In Search of Adventure is an abridged compilation adventure module published by TSR, Inc. in 1987, for the Basic Set of the Dungeons & Dragons (D&D) fantasy role-playing game. Its product designation was TSR 9190. This 160-page book features cover artwork by Keith Parkinson.

==Contents and plot summary==
In Search of Adventure is a collection of parts of the first nine B-series D&D Basic Set modules, with a frame provided to fit the adventures into the Grand Duchy of Karameikos, the first country treated in the D&D Gazetteer game supplement series. The modules B1–B9 include: B1 In Search of the Unknown, B2 The Keep on the Borderlands, B3 Palace of the Silver Princess, B4 The Lost City, B5 Horror on the Hill, B6 The Veiled Society, B7 Rahasia, B8 Journey to the Rock, and B9 Castle Caldwell and Beyond.

The adventures in In Search of Adventure can be strung together in one of three new overarching plots using an adventure flow chart, depending on where the players head off from their starting point in the town of Threshold.
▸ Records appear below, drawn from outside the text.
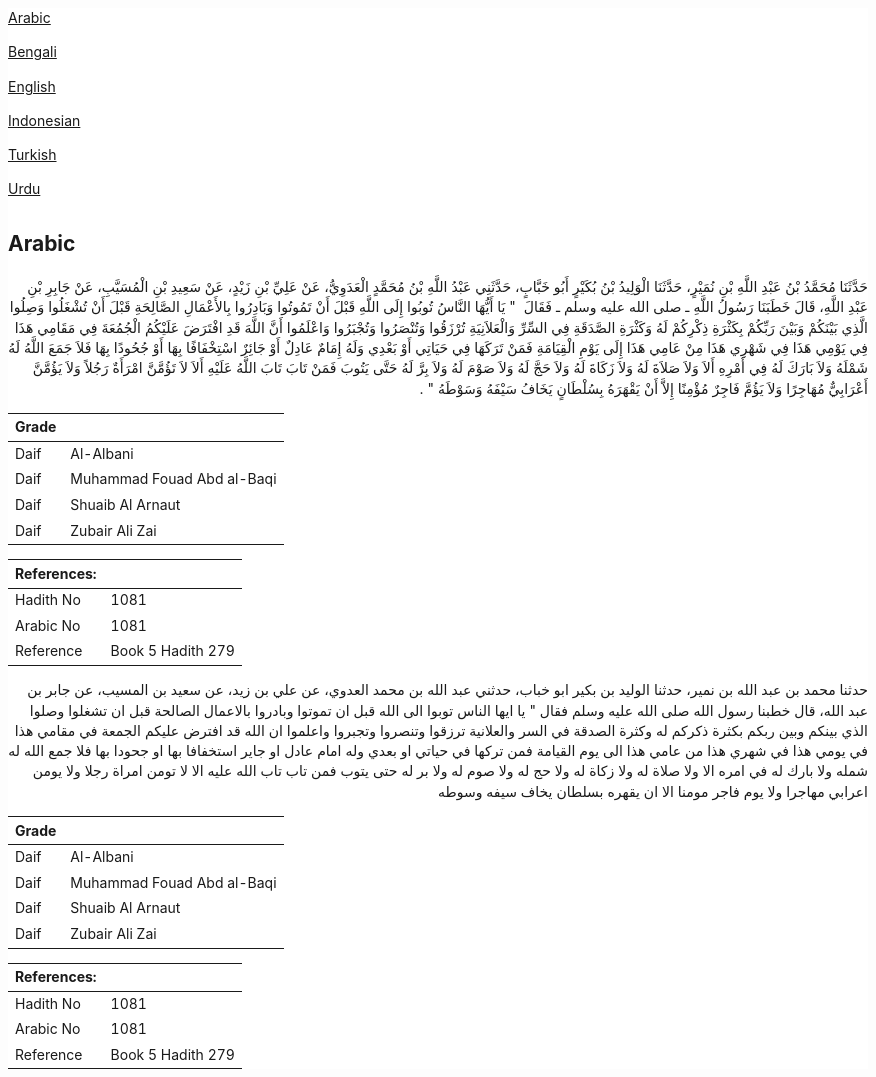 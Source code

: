 [Arabic](#arabic)

[Bengali](#bengali)

[English](#english)

[Indonesian](#indonesian)

[Turkish](#turkish)

[Urdu](#urdu)

## Arabic


<div dir="rtl" lang="ar" style={{fontSize:'larger',backgroundColor:'#f8f9fa',padding:20}}>
حَدَّثَنَا مُحَمَّدُ بْنُ عَبْدِ اللَّهِ بْنِ نُمَيْرٍ، حَدَّثَنَا الْوَلِيدُ بْنُ بُكَيْرٍ أَبُو خَبَّابٍ، حَدَّثَنِي عَبْدُ اللَّهِ بْنُ مُحَمَّدٍ الْعَدَوِيُّ، عَنْ عَلِيِّ بْنِ زَيْدٍ، عَنْ سَعِيدِ بْنِ الْمُسَيَّبِ، عَنْ جَابِرِ بْنِ عَبْدِ اللَّهِ، قَالَ خَطَبَنَا رَسُولُ اللَّهِ ـ صلى الله عليه وسلم ـ فَقَالَ ‏ "‏ يَا أَيُّهَا النَّاسُ تُوبُوا إِلَى اللَّهِ قَبْلَ أَنْ تَمُوتُوا وَبَادِرُوا بِالأَعْمَالِ الصَّالِحَةِ قَبْلَ أَنْ تُشْغَلُوا وَصِلُوا الَّذِي بَيْنَكُمْ وَبَيْنَ رَبِّكُمْ بِكَثْرَةِ ذِكْرِكُمْ لَهُ وَكَثْرَةِ الصَّدَقَةِ فِي السِّرِّ وَالْعَلاَنِيَةِ تُرْزَقُوا وَتُنْصَرُوا وَتُجْبَرُوا وَاعْلَمُوا أَنَّ اللَّهَ قَدِ افْتَرَضَ عَلَيْكُمُ الْجُمُعَةَ فِي مَقَامِي هَذَا فِي يَوْمِي هَذَا فِي شَهْرِي هَذَا مِنْ عَامِي هَذَا إِلَى يَوْمِ الْقِيَامَةِ فَمَنْ تَرَكَهَا فِي حَيَاتِي أَوْ بَعْدِي وَلَهُ إِمَامٌ عَادِلٌ أَوْ جَائِرٌ اسْتِخْفَافًا بِهَا أَوْ جُحُودًا بِهَا فَلاَ جَمَعَ اللَّهُ لَهُ شَمْلَهُ وَلاَ بَارَكَ لَهُ فِي أَمْرِهِ أَلاَ وَلاَ صَلاَةَ لَهُ وَلاَ زَكَاةَ لَهُ وَلاَ حَجَّ لَهُ وَلاَ صَوْمَ لَهُ وَلاَ بِرَّ لَهُ حَتَّى يَتُوبَ فَمَنْ تَابَ تَابَ اللَّهُ عَلَيْهِ أَلاَ لاَ تَؤُمَّنَّ امْرَأَةٌ رَجُلاً وَلاَ يَؤُمَّنَّ أَعْرَابِيٌّ مُهَاجِرًا وَلاَ يَؤُمَّ فَاجِرٌ مُؤْمِنًا إِلاَّ أَنْ يَقْهَرَهُ بِسُلْطَانٍ يَخَافُ سَيْفَهُ وَسَوْطَهُ ‏"‏ ‏.‏
</div>
<div style={{backgroundColor:'#f8f9fa',padding:20, marginBottom: 10}}><table> <thead> <tr> <th>Grade</th> <th></th> </tr> </thead> <tbody> <tr><td>Daif</td><td>Al-Albani</td></tr><tr><td>Daif</td><td>Muhammad Fouad Abd al-Baqi</td></tr><tr><td>Daif</td><td>Shuaib Al Arnaut</td></tr><tr><td>Daif</td><td>Zubair Ali Zai</td></tr></tbody></table><table> <thead> <tr> <th>References:</th> <th></th> </tr> </thead> <tbody><tr><td>Hadith No</td><td>1081</td></tr><tr><td>Arabic No</td><td>1081</td></tr><tr><td>Reference</td><td>Book 5 Hadith 279</td></tr></tbody></table></div>


<div dir="rtl" lang="ar" style={{fontSize:'larger',backgroundColor:'#f8f9fa',padding:20}}>
حدثنا محمد بن عبد الله بن نمير، حدثنا الوليد بن بكير ابو خباب، حدثني عبد الله بن محمد العدوي، عن علي بن زيد، عن سعيد بن المسيب، عن جابر بن عبد الله، قال خطبنا رسول الله صلى الله عليه وسلم فقال " يا ايها الناس توبوا الى الله قبل ان تموتوا وبادروا بالاعمال الصالحة قبل ان تشغلوا وصلوا الذي بينكم وبين ربكم بكثرة ذكركم له وكثرة الصدقة في السر والعلانية ترزقوا وتنصروا وتجبروا واعلموا ان الله قد افترض عليكم الجمعة في مقامي هذا في يومي هذا في شهري هذا من عامي هذا الى يوم القيامة فمن تركها في حياتي او بعدي وله امام عادل او جاير استخفافا بها او جحودا بها فلا جمع الله له شمله ولا بارك له في امره الا ولا صلاة له ولا زكاة له ولا حج له ولا صوم له ولا بر له حتى يتوب فمن تاب تاب الله عليه الا لا تومن امراة رجلا ولا يومن اعرابي مهاجرا ولا يوم فاجر مومنا الا ان يقهره بسلطان يخاف سيفه وسوطه
</div>
<div style={{backgroundColor:'#f8f9fa',padding:20, marginBottom: 10}}><table> <thead> <tr> <th>Grade</th> <th></th> </tr> </thead> <tbody> <tr><td>Daif</td><td>Al-Albani</td></tr><tr><td>Daif</td><td>Muhammad Fouad Abd al-Baqi</td></tr><tr><td>Daif</td><td>Shuaib Al Arnaut</td></tr><tr><td>Daif</td><td>Zubair Ali Zai</td></tr></tbody></table><table> <thead> <tr> <th>References:</th> <th></th> </tr> </thead> <tbody><tr><td>Hadith No</td><td>1081</td></tr><tr><td>Arabic No</td><td>1081</td></tr><tr><td>Reference</td><td>Book 5 Hadith 279</td></tr></tbody></table></div>
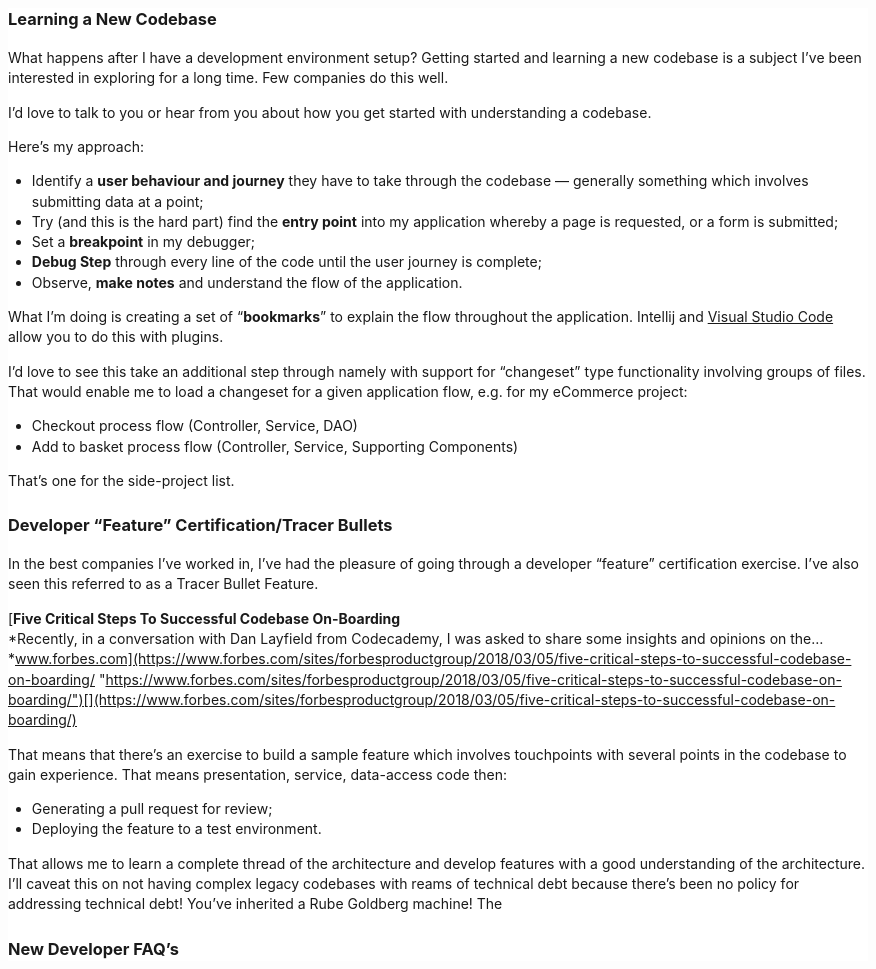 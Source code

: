 ### Learning a New Codebase

What happens after I have a development environment setup? Getting started and learning a new codebase is a subject I’ve been interested in exploring for a long time. Few companies do this well.

I’d love to talk to you or hear from you about how you get started with understanding a codebase.

Here’s my approach:

*   Identify a **user behaviour and journey** they have to take through the codebase — generally something which involves submitting data at a point;
*   Try (and this is the hard part) find the **entry point** into my application whereby a page is requested, or a form is submitted;
*   Set a **breakpoint** in my debugger;
*   **Debug Step** through every line of the code until the user journey is complete;
*   Observe, **make notes** and understand the flow of the application.

What I’m doing is creating a set of “**bookmarks**” to explain the flow throughout the application. Intellij and [Visual Studio Code](https://github.com/alefragnani/vscode-bookmarks) allow you to do this with plugins.

I’d love to see this take an additional step through namely with support for “changeset” type functionality involving groups of files. That would enable me to load a changeset for a given application flow, e.g. for my eCommerce project:

*   Checkout process flow (Controller, Service, DAO)
*   Add to basket process flow (Controller, Service, Supporting Components)

That’s one for the side-project list.

### Developer “Feature” Certification/Tracer Bullets

In the best companies I’ve worked in, I’ve had the pleasure of going through a developer “feature” certification exercise. I’ve also seen this referred to as a Tracer Bullet Feature.

[**Five Critical Steps To Successful Codebase On-Boarding**  
*Recently, in a conversation with Dan Layfield from Codecademy, I was asked to share some insights and opinions on the…*www.forbes.com](https://www.forbes.com/sites/forbesproductgroup/2018/03/05/five-critical-steps-to-successful-codebase-on-boarding/ "https://www.forbes.com/sites/forbesproductgroup/2018/03/05/five-critical-steps-to-successful-codebase-on-boarding/")[](https://www.forbes.com/sites/forbesproductgroup/2018/03/05/five-critical-steps-to-successful-codebase-on-boarding/)

That means that there’s an exercise to build a sample feature which involves touchpoints with several points in the codebase to gain experience. That means presentation, service, data-access code then:

*   Generating a pull request for review;
*   Deploying the feature to a test environment.

That allows me to learn a complete thread of the architecture and develop features with a good understanding of the architecture. I’ll caveat this on not having complex legacy codebases with reams of technical debt because there’s been no policy for addressing technical debt! You’ve inherited a Rube Goldberg machine! The

### New Developer FAQ’s
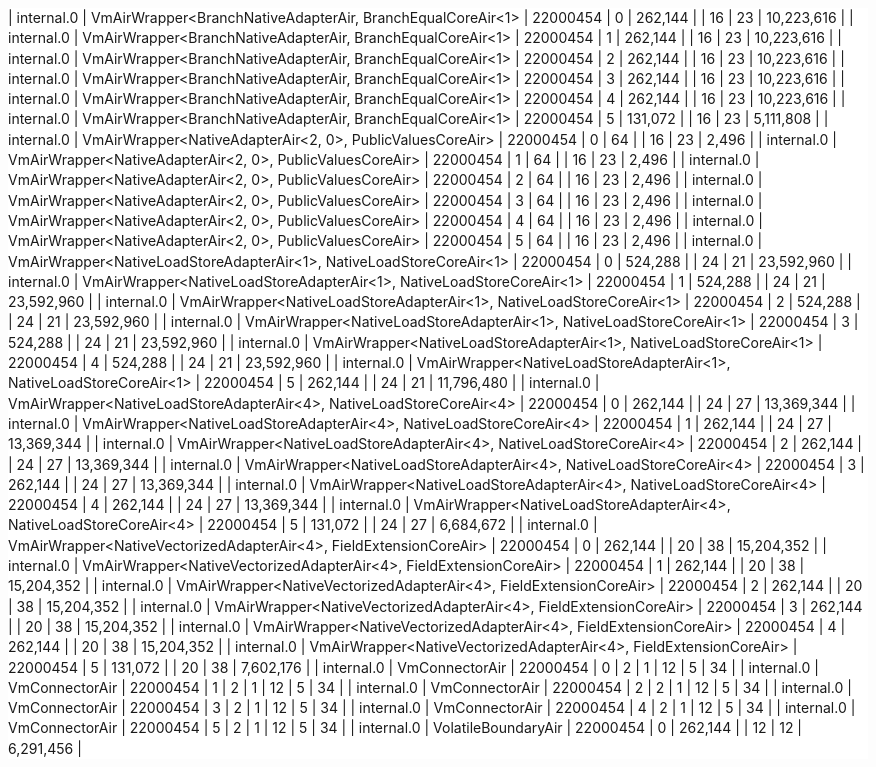 | internal.0 | VmAirWrapper<BranchNativeAdapterAir, BranchEqualCoreAir<1> | 22000454 | 0 | 262,144 |  | 16 | 23 | 10,223,616 | 
| internal.0 | VmAirWrapper<BranchNativeAdapterAir, BranchEqualCoreAir<1> | 22000454 | 1 | 262,144 |  | 16 | 23 | 10,223,616 | 
| internal.0 | VmAirWrapper<BranchNativeAdapterAir, BranchEqualCoreAir<1> | 22000454 | 2 | 262,144 |  | 16 | 23 | 10,223,616 | 
| internal.0 | VmAirWrapper<BranchNativeAdapterAir, BranchEqualCoreAir<1> | 22000454 | 3 | 262,144 |  | 16 | 23 | 10,223,616 | 
| internal.0 | VmAirWrapper<BranchNativeAdapterAir, BranchEqualCoreAir<1> | 22000454 | 4 | 262,144 |  | 16 | 23 | 10,223,616 | 
| internal.0 | VmAirWrapper<BranchNativeAdapterAir, BranchEqualCoreAir<1> | 22000454 | 5 | 131,072 |  | 16 | 23 | 5,111,808 | 
| internal.0 | VmAirWrapper<NativeAdapterAir<2, 0>, PublicValuesCoreAir> | 22000454 | 0 | 64 |  | 16 | 23 | 2,496 | 
| internal.0 | VmAirWrapper<NativeAdapterAir<2, 0>, PublicValuesCoreAir> | 22000454 | 1 | 64 |  | 16 | 23 | 2,496 | 
| internal.0 | VmAirWrapper<NativeAdapterAir<2, 0>, PublicValuesCoreAir> | 22000454 | 2 | 64 |  | 16 | 23 | 2,496 | 
| internal.0 | VmAirWrapper<NativeAdapterAir<2, 0>, PublicValuesCoreAir> | 22000454 | 3 | 64 |  | 16 | 23 | 2,496 | 
| internal.0 | VmAirWrapper<NativeAdapterAir<2, 0>, PublicValuesCoreAir> | 22000454 | 4 | 64 |  | 16 | 23 | 2,496 | 
| internal.0 | VmAirWrapper<NativeAdapterAir<2, 0>, PublicValuesCoreAir> | 22000454 | 5 | 64 |  | 16 | 23 | 2,496 | 
| internal.0 | VmAirWrapper<NativeLoadStoreAdapterAir<1>, NativeLoadStoreCoreAir<1> | 22000454 | 0 | 524,288 |  | 24 | 21 | 23,592,960 | 
| internal.0 | VmAirWrapper<NativeLoadStoreAdapterAir<1>, NativeLoadStoreCoreAir<1> | 22000454 | 1 | 524,288 |  | 24 | 21 | 23,592,960 | 
| internal.0 | VmAirWrapper<NativeLoadStoreAdapterAir<1>, NativeLoadStoreCoreAir<1> | 22000454 | 2 | 524,288 |  | 24 | 21 | 23,592,960 | 
| internal.0 | VmAirWrapper<NativeLoadStoreAdapterAir<1>, NativeLoadStoreCoreAir<1> | 22000454 | 3 | 524,288 |  | 24 | 21 | 23,592,960 | 
| internal.0 | VmAirWrapper<NativeLoadStoreAdapterAir<1>, NativeLoadStoreCoreAir<1> | 22000454 | 4 | 524,288 |  | 24 | 21 | 23,592,960 | 
| internal.0 | VmAirWrapper<NativeLoadStoreAdapterAir<1>, NativeLoadStoreCoreAir<1> | 22000454 | 5 | 262,144 |  | 24 | 21 | 11,796,480 | 
| internal.0 | VmAirWrapper<NativeLoadStoreAdapterAir<4>, NativeLoadStoreCoreAir<4> | 22000454 | 0 | 262,144 |  | 24 | 27 | 13,369,344 | 
| internal.0 | VmAirWrapper<NativeLoadStoreAdapterAir<4>, NativeLoadStoreCoreAir<4> | 22000454 | 1 | 262,144 |  | 24 | 27 | 13,369,344 | 
| internal.0 | VmAirWrapper<NativeLoadStoreAdapterAir<4>, NativeLoadStoreCoreAir<4> | 22000454 | 2 | 262,144 |  | 24 | 27 | 13,369,344 | 
| internal.0 | VmAirWrapper<NativeLoadStoreAdapterAir<4>, NativeLoadStoreCoreAir<4> | 22000454 | 3 | 262,144 |  | 24 | 27 | 13,369,344 | 
| internal.0 | VmAirWrapper<NativeLoadStoreAdapterAir<4>, NativeLoadStoreCoreAir<4> | 22000454 | 4 | 262,144 |  | 24 | 27 | 13,369,344 | 
| internal.0 | VmAirWrapper<NativeLoadStoreAdapterAir<4>, NativeLoadStoreCoreAir<4> | 22000454 | 5 | 131,072 |  | 24 | 27 | 6,684,672 | 
| internal.0 | VmAirWrapper<NativeVectorizedAdapterAir<4>, FieldExtensionCoreAir> | 22000454 | 0 | 262,144 |  | 20 | 38 | 15,204,352 | 
| internal.0 | VmAirWrapper<NativeVectorizedAdapterAir<4>, FieldExtensionCoreAir> | 22000454 | 1 | 262,144 |  | 20 | 38 | 15,204,352 | 
| internal.0 | VmAirWrapper<NativeVectorizedAdapterAir<4>, FieldExtensionCoreAir> | 22000454 | 2 | 262,144 |  | 20 | 38 | 15,204,352 | 
| internal.0 | VmAirWrapper<NativeVectorizedAdapterAir<4>, FieldExtensionCoreAir> | 22000454 | 3 | 262,144 |  | 20 | 38 | 15,204,352 | 
| internal.0 | VmAirWrapper<NativeVectorizedAdapterAir<4>, FieldExtensionCoreAir> | 22000454 | 4 | 262,144 |  | 20 | 38 | 15,204,352 | 
| internal.0 | VmAirWrapper<NativeVectorizedAdapterAir<4>, FieldExtensionCoreAir> | 22000454 | 5 | 131,072 |  | 20 | 38 | 7,602,176 | 
| internal.0 | VmConnectorAir | 22000454 | 0 | 2 | 1 | 12 | 5 | 34 | 
| internal.0 | VmConnectorAir | 22000454 | 1 | 2 | 1 | 12 | 5 | 34 | 
| internal.0 | VmConnectorAir | 22000454 | 2 | 2 | 1 | 12 | 5 | 34 | 
| internal.0 | VmConnectorAir | 22000454 | 3 | 2 | 1 | 12 | 5 | 34 | 
| internal.0 | VmConnectorAir | 22000454 | 4 | 2 | 1 | 12 | 5 | 34 | 
| internal.0 | VmConnectorAir | 22000454 | 5 | 2 | 1 | 12 | 5 | 34 | 
| internal.0 | VolatileBoundaryAir | 22000454 | 0 | 262,144 |  | 12 | 12 | 6,291,456 |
While most of the adventures in this compilation are complete, many of them were modified to fit as part of a full adventure campaign set in the Grand Duchy of Karameikos on the world of Mystara. Other major modifications include:

| Module | Major changes |
|---|---|
| B1 | According to Lawrence Schick there is nothing from B1 In Search of the Unknown in the book. However, on page 23 in the Interlude B section there is a reference to the Caverns of Quasqueton, the name of the dungeon in B1. The maps are on page 150, that the dungeon master may wish to populate and use. The adventure flow chart then lists the Caverns of Quasqueton as an optional adventure. |
| B2 | The cave complex from The Keep on the Borderlands, known as the "Cave of Chaos", is included as an optional adventure in the second path of the adventure flow chart. The keep itself is omitted. |
| B3 | The second version of Palace of the Silver Princess is used. The only major change is a new introduction: the player characters are first visited by the immortal Thendara, who then transports them to the palace, now in the Valley of Haven. |
| B4 | Only the upper five tiers of the pyramid are included while most of the expansionary parts of The Lost City are missing. The dungeon master is however still invited to continue the adventure to the underground city. |
| B5 | The Horror on the Hill is called "The Hobgoblin King" in the book. The adventure's nineteen encounters on the surface of the hill, before the player characters reach the ruined monastery at the top, are excluded. |
| B6 | The book does not include the cutout buildings and character pieces that originally came with The Veiled Society. The revised map of the City of Specularum from the D&D Gazetteer series is also used instead. |
| B7 | No major changes to Rahasia. |
| B8 | Only the direct route in the Journey to the Rock is included; the two other possible paths to the Rock are excluded. |
| B9 | Four of the five short adventures from Castle Caldwell and Beyond are included. The adventures "The Clearing of Castle Caldwell", "Dungeons of Terror", and "The Great Escape" form parts of the first path of the adventure flow chart, while "The Sanctuary of Elwyn the Ardent" is the first adventure in the second path. "The Abduction of Princess Sylvia" is not included. |

==Publication history==
In Search of Adventure was edited by Jeff Grubb and Jon Pickens, and was published by TSR in 1987 as a 160-page book. The module's cover art is by Keith Parkinson. The module compilation includes design work from Mike Carr, Gary Gygax, Tom Moldvay, Douglas Niles, David Cook, Tracy Hickman, Laura Hickman, Michael Malone, and Harry W. Nuckols.

==Reception==
Ken Rolston briefly reviewed B1-9 In Search of Adventure for Dragon magazine No. 128, commenting that it collects the "choice bits" from the previous modules. He noted the "good, old-fashioned dungeons by world-class designers like Gary Gygax, Doug Niles, and Tom Moldvay". Rolston also described two of the compilation's "exceptionally fine adventures": Rahasia, which he called "a classic low-level FRPG scenario by Tracy Hickman of Dragonlance saga and Ravenloft fame", and David "Zeb" Cook's The Veiled Society, which he called "a rare example of a political and diplomatic adventure in an urban setting for low-level D&D game characters". Rolston concluded the review by saying, "Aside from the intrinsic value of these adventures, they are perfect for introducing new players to FRPGs through the simple, well-presented D&D Basic game system."

Lawrence Schick, in his 1991 book Heroic Worlds, stated that In Search of Adventure compiles the best parts of the B-series of modules, and is "Quite a good deal".